Saved entries:
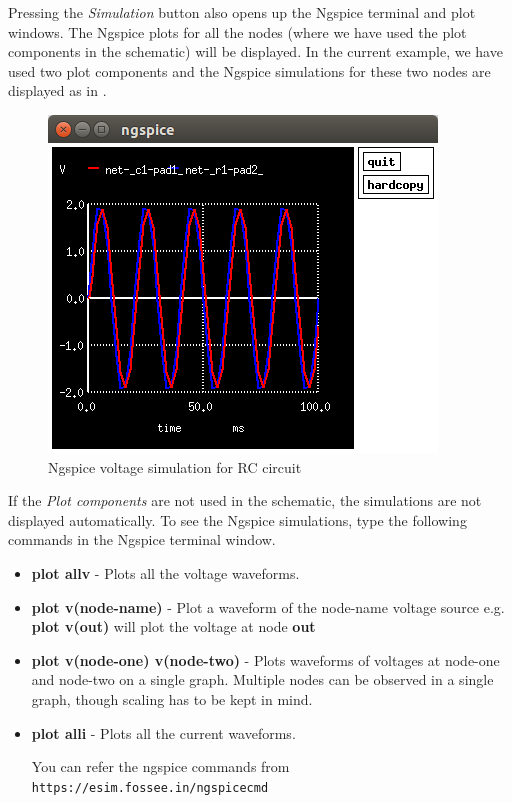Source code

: Pressing the \textit{Simulation} button also opens up the Ngspice terminal and plot windows. The Ngspice plots for all the nodes (where we have used the plot components in the schematic) will be displayed. In the current example, we have used two plot components and the Ngspice simulations for these two nodes are displayed as in .

\begin{figure}
\centering
\includegraphics[width=\lgfig]{manual_images/rc-voltage.png}
\caption{Ngspice voltage simulation for RC circuit}
\label{rc-voltage}
\end{figure}

If the \textit{Plot components} are not used in the schematic, the simulations are not displayed automatically. To see the Ngspice simulations, type the following commands in the Ngspice terminal window.
\begin{itemize}
\item \textbf{plot allv} - Plots all the voltage waveforms.
\item \textbf{plot v(node-name)} - Plot a waveform of the node-name voltage source e.g. \textbf{plot v(out)} will plot the voltage at node \textbf{out} 
\item \textbf{plot v(node-one) v(node-two)} - Plots waveforms of voltages at node-one and node-two on a single graph. Multiple nodes can be observed in a single graph, though scaling has to be kept in mind. 
\item \textbf{plot alli} - Plots all the current waveforms.

You can refer the ngspice commands from {\tt https://esim.fossee.in/ngspicecmd}
\end{itemize}

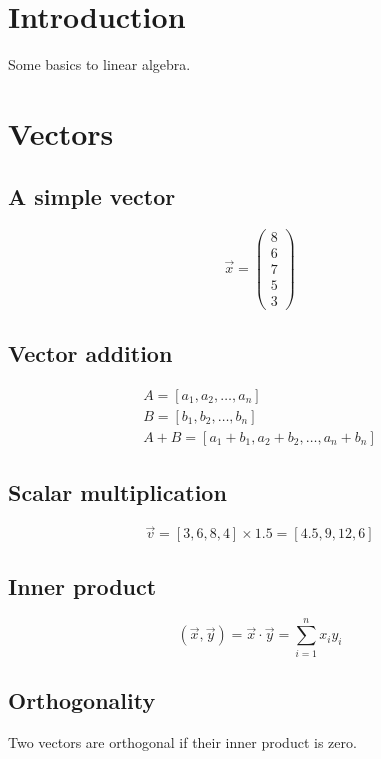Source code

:\documentclass[a4paper, 12pt]{article}
\begin{document}
\section{Introduction}

Some basics to linear algebra.

\section{Vectors}

\subsection{A simple vector}

\[
\vec{x} = \begin{pmatrix}8\\6\\7\\5\\3\end{pmatrix}
\]

\subsection{Vector addition}

\begin{gather}
A = [a_{1}, a_{2}, \dotsc, a_{n}] \\
B = [b_{1}, b_{2}, \dotsc, b_{n}] \\
A + B = [a_{1} + b_{1}, a_{2} + b_{2}, \dotsc, a_{n} + b_{n}]
\end{gather}

\subsection{Scalar multiplication}

\[
\vec{v} = [3, 6, 8, 4] \times 1.5 = [4.5, 9, 12, 6]
\]

\subsection{Inner product}

\[
(\vec{x}, \vec{y}) = \vec{x} \cdot \vec{y} = \sum_{i=1}^{n}{x_{i}y_{i}}
\]

\subsection{Orthogonality}

Two vectors are orthogonal if their inner product is zero.
\end{document}
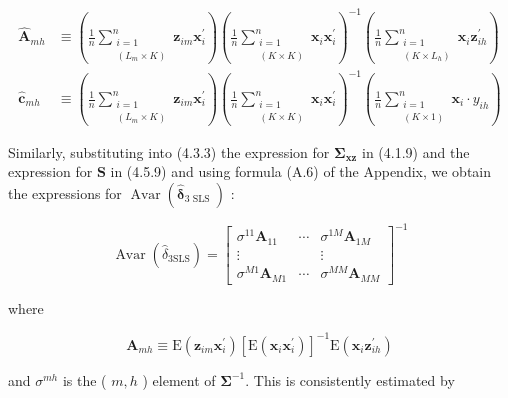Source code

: \documentclass[10pt]{article}
\begin{document}
\begin{align*}
\widehat{\mathbf{A}}_{m h} & \equiv\left(\frac{1}{n} \sum_{\substack{i=1 \\
\left(L_{m} \times K\right)}}^{n} \mathbf{z}_{i m} \mathbf{x}_{i}^{\prime}\right)\left(\frac{1}{n} \sum_{\substack{i=1 \\
(K \times K)}}^{n} \mathbf{x}_{i} \mathbf{x}_{i}^{\prime}\right)^{-1}\left(\frac{1}{n} \sum_{\substack{i=1 \\
\left(K \times L_{h}\right)}}^{n} \mathbf{x}_{i} \mathbf{z}_{i h}^{\prime}\right)  \tag{4.5.13}\\
\hat{\mathbf{c}}_{m h} & \equiv\left(\frac{1}{n} \sum_{\substack{i=1 \\
\left(L_{m} \times K\right)}}^{n} \mathbf{z}_{i m} \mathbf{x}_{i}^{\prime}\right)\left(\frac{1}{n} \sum_{\substack{i=1 \\
(K \times K)}}^{n} \mathbf{x}_{i} \mathbf{x}_{i}^{\prime}\right)^{-1}\left(\frac{1}{n} \sum_{\substack{i=1 \\
(K \times 1)}}^{n} \mathbf{x}_{i} \cdot y_{i h}\right) \tag{4.5.14}
\end{align*}


Similarly, substituting into (4.3.3) the expression for $\boldsymbol{\Sigma}_{\mathbf{x z}}$ in (4.1.9) and the expression for $\mathbf{S}$ in (4.5.9) and using formula (A.6) of the Appendix, we obtain the expressions for $\operatorname{Avar}\left(\hat{\boldsymbol{\delta}}_{3 \text { SLS }}\right)$ :

\[
\operatorname{Avar}\left(\hat{\delta}_{3 \mathrm{SLS}}\right)=\left[\begin{array}{ccc}
\sigma^{11} \mathbf{A}_{11} & \cdots & \sigma^{1 M} \mathbf{A}_{1 M}  \tag{4.5.15}\\
\vdots & & \vdots \\
\sigma^{M 1} \mathbf{A}_{M 1} & \cdots & \sigma^{M M} \mathbf{A}_{M M}
\end{array}\right]^{-1}
\]

where


\begin{equation*}
\mathbf{A}_{m h} \equiv \mathrm{E}\left(\mathbf{z}_{i m} \mathbf{x}_{i}^{\prime}\right)\left[\mathrm{E}\left(\mathbf{x}_{i} \mathbf{x}_{i}^{\prime}\right)\right]^{-1} \mathrm{E}\left(\mathbf{x}_{i} \mathbf{z}_{i h}^{\prime}\right) \tag{4.5.16}
\end{equation*}


and $\sigma^{m h}$ is the ( $m, h$ ) element of $\boldsymbol{\Sigma}^{-1}$. This is consistently estimated by
\end{document}

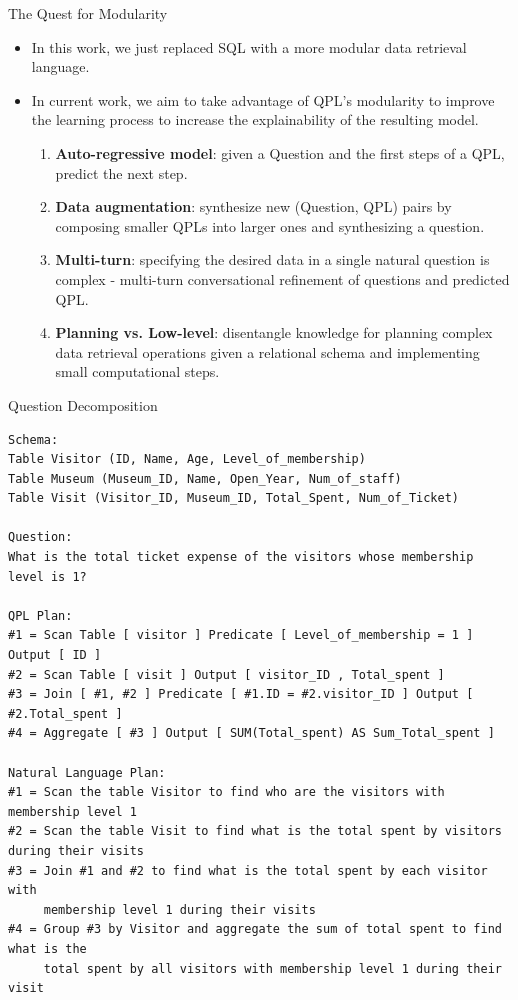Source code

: \documentclass{beamer}
\begin{document}
\begin{frame}{The Quest for Modularity}
    \begin{itemize}
        \item In this work, we just replaced SQL with a more modular data retrieval language.
        \item In current work, we aim to take advantage of QPL's modularity to improve the learning process to increase the explainability of the resulting model.
        \begin{enumerate}
        \item \textbf{Auto-regressive model}: given a Question and the first steps of a QPL, predict the next step.
        \item \textbf{Data augmentation}: synthesize new (Question, QPL) pairs by composing smaller QPLs into larger ones and synthesizing a question.
        \item \textbf{Multi-turn}: specifying the desired data in a single natural question is complex - multi-turn conversational refinement of questions and predicted QPL.
        \item \textbf{Planning vs. Low-level}: disentangle knowledge for planning complex data retrieval operations given a relational schema and implementing small computational steps.
        \end{enumerate}
    \end{itemize}
\end{frame}

\begin{frame}[fragile]{Question Decomposition}
    \begin{verbatim}
Schema:
Table Visitor (ID, Name, Age, Level_of_membership)
Table Museum (Museum_ID, Name, Open_Year, Num_of_staff)
Table Visit (Visitor_ID, Museum_ID, Total_Spent, Num_of_Ticket)

Question:
What is the total ticket expense of the visitors whose membership level is 1?

QPL Plan:
#1 = Scan Table [ visitor ] Predicate [ Level_of_membership = 1 ] Output [ ID ]
#2 = Scan Table [ visit ] Output [ visitor_ID , Total_spent ]
#3 = Join [ #1, #2 ] Predicate [ #1.ID = #2.visitor_ID ] Output [ #2.Total_spent ]
#4 = Aggregate [ #3 ] Output [ SUM(Total_spent) AS Sum_Total_spent ]

Natural Language Plan:
#1 = Scan the table Visitor to find who are the visitors with membership level 1
#2 = Scan the table Visit to find what is the total spent by visitors during their visits
#3 = Join #1 and #2 to find what is the total spent by each visitor with
     membership level 1 during their visits
#4 = Group #3 by Visitor and aggregate the sum of total spent to find what is the
     total spent by all visitors with membership level 1 during their visit
    \end{verbatim}
\end{frame}
\end{document}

» **Work item**
The preceding entries are to be written out again exactly, with the pictures removed.

» **Result of this exercise**
Source code

: Pressing the \textit{Simulation} button also opens up the Ngspice terminal and plot windows. The Ngspice plots for all the nodes (where we have used the plot components in the schematic) will be displayed. In the current example, we have used two plot components and the Ngspice simulations for these two nodes are displayed as in .

\begin{figure}
\centering
\includegraphics[width=\lgfig]{manual_images/rc-voltage.png}
\caption{Ngspice voltage simulation for RC circuit}
\label{rc-voltage}
\end{figure}

If the \textit{Plot components} are not used in the schematic, the simulations are not displayed automatically. To see the Ngspice simulations, type the following commands in the Ngspice terminal window.
\begin{itemize}
\item \textbf{plot allv} - Plots all the voltage waveforms.
\item \textbf{plot v(node-name)} - Plot a waveform of the node-name voltage source e.g. \textbf{plot v(out)} will plot the voltage at node \textbf{out} 
\item \textbf{plot v(node-one) v(node-two)} - Plots waveforms of voltages at node-one and node-two on a single graph. Multiple nodes can be observed in a single graph, though scaling has to be kept in mind. 
\item \textbf{plot alli} - Plots all the current waveforms.

You can refer the ngspice commands from {\tt https://esim.fossee.in/ngspicecmd}
\end{itemize}

Source code

:\documentclass[a4paper, 12pt]{article}
\begin{document}
\section{Introduction}

Some basics to linear algebra.

\section{Vectors}

\subsection{A simple vector}

\[
\vec{x} = \begin{pmatrix}8\\6\\7\\5\\3\end{pmatrix}
\]

\subsection{Vector addition}

\begin{gather}
A = [a_{1}, a_{2}, \dotsc, a_{n}] \\
B = [b_{1}, b_{2}, \dotsc, b_{n}] \\
A + B = [a_{1} + b_{1}, a_{2} + b_{2}, \dotsc, a_{n} + b_{n}]
\end{gather}

\subsection{Scalar multiplication}

\[
\vec{v} = [3, 6, 8, 4] \times 1.5 = [4.5, 9, 12, 6]
\]

\subsection{Inner product}

\[
(\vec{x}, \vec{y}) = \vec{x} \cdot \vec{y} = \sum_{i=1}^{n}{x_{i}y_{i}}
\]

\subsection{Orthogonality}

Two vectors are orthogonal if their inner product is zero.
\end{document}
Source code

: \documentclass[10pt]{article}
\begin{document}
\begin{align*}
\widehat{\mathbf{A}}_{m h} & \equiv\left(\frac{1}{n} \sum_{\substack{i=1 \\
\left(L_{m} \times K\right)}}^{n} \mathbf{z}_{i m} \mathbf{x}_{i}^{\prime}\right)\left(\frac{1}{n} \sum_{\substack{i=1 \\
(K \times K)}}^{n} \mathbf{x}_{i} \mathbf{x}_{i}^{\prime}\right)^{-1}\left(\frac{1}{n} \sum_{\substack{i=1 \\
\left(K \times L_{h}\right)}}^{n} \mathbf{x}_{i} \mathbf{z}_{i h}^{\prime}\right)  \tag{4.5.13}\\
\hat{\mathbf{c}}_{m h} & \equiv\left(\frac{1}{n} \sum_{\substack{i=1 \\
\left(L_{m} \times K\right)}}^{n} \mathbf{z}_{i m} \mathbf{x}_{i}^{\prime}\right)\left(\frac{1}{n} \sum_{\substack{i=1 \\
(K \times K)}}^{n} \mathbf{x}_{i} \mathbf{x}_{i}^{\prime}\right)^{-1}\left(\frac{1}{n} \sum_{\substack{i=1 \\
(K \times 1)}}^{n} \mathbf{x}_{i} \cdot y_{i h}\right) \tag{4.5.14}
\end{align*}


Similarly, substituting into (4.3.3) the expression for $\boldsymbol{\Sigma}_{\mathbf{x z}}$ in (4.1.9) and the expression for $\mathbf{S}$ in (4.5.9) and using formula (A.6) of the Appendix, we obtain the expressions for $\operatorname{Avar}\left(\hat{\boldsymbol{\delta}}_{3 \text { SLS }}\right)$ :

\[
\operatorname{Avar}\left(\hat{\delta}_{3 \mathrm{SLS}}\right)=\left[\begin{array}{ccc}
\sigma^{11} \mathbf{A}_{11} & \cdots & \sigma^{1 M} \mathbf{A}_{1 M}  \tag{4.5.15}\\
\vdots & & \vdots \\
\sigma^{M 1} \mathbf{A}_{M 1} & \cdots & \sigma^{M M} \mathbf{A}_{M M}
\end{array}\right]^{-1}
\]

where


\begin{equation*}
\mathbf{A}_{m h} \equiv \mathrm{E}\left(\mathbf{z}_{i m} \mathbf{x}_{i}^{\prime}\right)\left[\mathrm{E}\left(\mathbf{x}_{i} \mathbf{x}_{i}^{\prime}\right)\right]^{-1} \mathrm{E}\left(\mathbf{x}_{i} \mathbf{z}_{i h}^{\prime}\right) \tag{4.5.16}
\end{equation*}


and $\sigma^{m h}$ is the ( $m, h$ ) element of $\boldsymbol{\Sigma}^{-1}$. This is consistently estimated by
\end{document}

Source code

: \documentclass{beamer}
\begin{document}
\begin{frame}{The Quest for Modularity}
    \begin{itemize}
        \item In this work, we just replaced SQL with a more modular data retrieval language.
        \item In current work, we aim to take advantage of QPL's modularity to improve the learning process to increase the explainability of the resulting model.
        \begin{enumerate}
        \item \textbf{Auto-regressive model}: given a Question and the first steps of a QPL, predict the next step.
        \item \textbf{Data augmentation}: synthesize new (Question, QPL) pairs by composing smaller QPLs into larger ones and synthesizing a question.
        \item \textbf{Multi-turn}: specifying the desired data in a single natural question is complex - multi-turn conversational refinement of questions and predicted QPL.
        \item \textbf{Planning vs. Low-level}: disentangle knowledge for planning complex data retrieval operations given a relational schema and implementing small computational steps.
        \end{enumerate}
    \end{itemize}
\end{frame}

\begin{frame}[fragile]{Question Decomposition}
    \begin{verbatim}
Schema:
Table Visitor (ID, Name, Age, Level_of_membership)
Table Museum (Museum_ID, Name, Open_Year, Num_of_staff)
Table Visit (Visitor_ID, Museum_ID, Total_Spent, Num_of_Ticket)

Question:
What is the total ticket expense of the visitors whose membership level is 1?

QPL Plan:
#1 = Scan Table [ visitor ] Predicate [ Level_of_membership = 1 ] Output [ ID ]
#2 = Scan Table [ visit ] Output [ visitor_ID , Total_spent ]
#3 = Join [ #1, #2 ] Predicate [ #1.ID = #2.visitor_ID ] Output [ #2.Total_spent ]
#4 = Aggregate [ #3 ] Output [ SUM(Total_spent) AS Sum_Total_spent ]

Natural Language Plan:
#1 = Scan the table Visitor to find who are the visitors with membership level 1
#2 = Scan the table Visit to find what is the total spent by visitors during their visits
#3 = Join #1 and #2 to find what is the total spent by each visitor with
     membership level 1 during their visits
#4 = Group #3 by Visitor and aggregate the sum of total spent to find what is the
     total spent by all visitors with membership level 1 during their visit
    \end{verbatim}
\end{frame}
\end{document}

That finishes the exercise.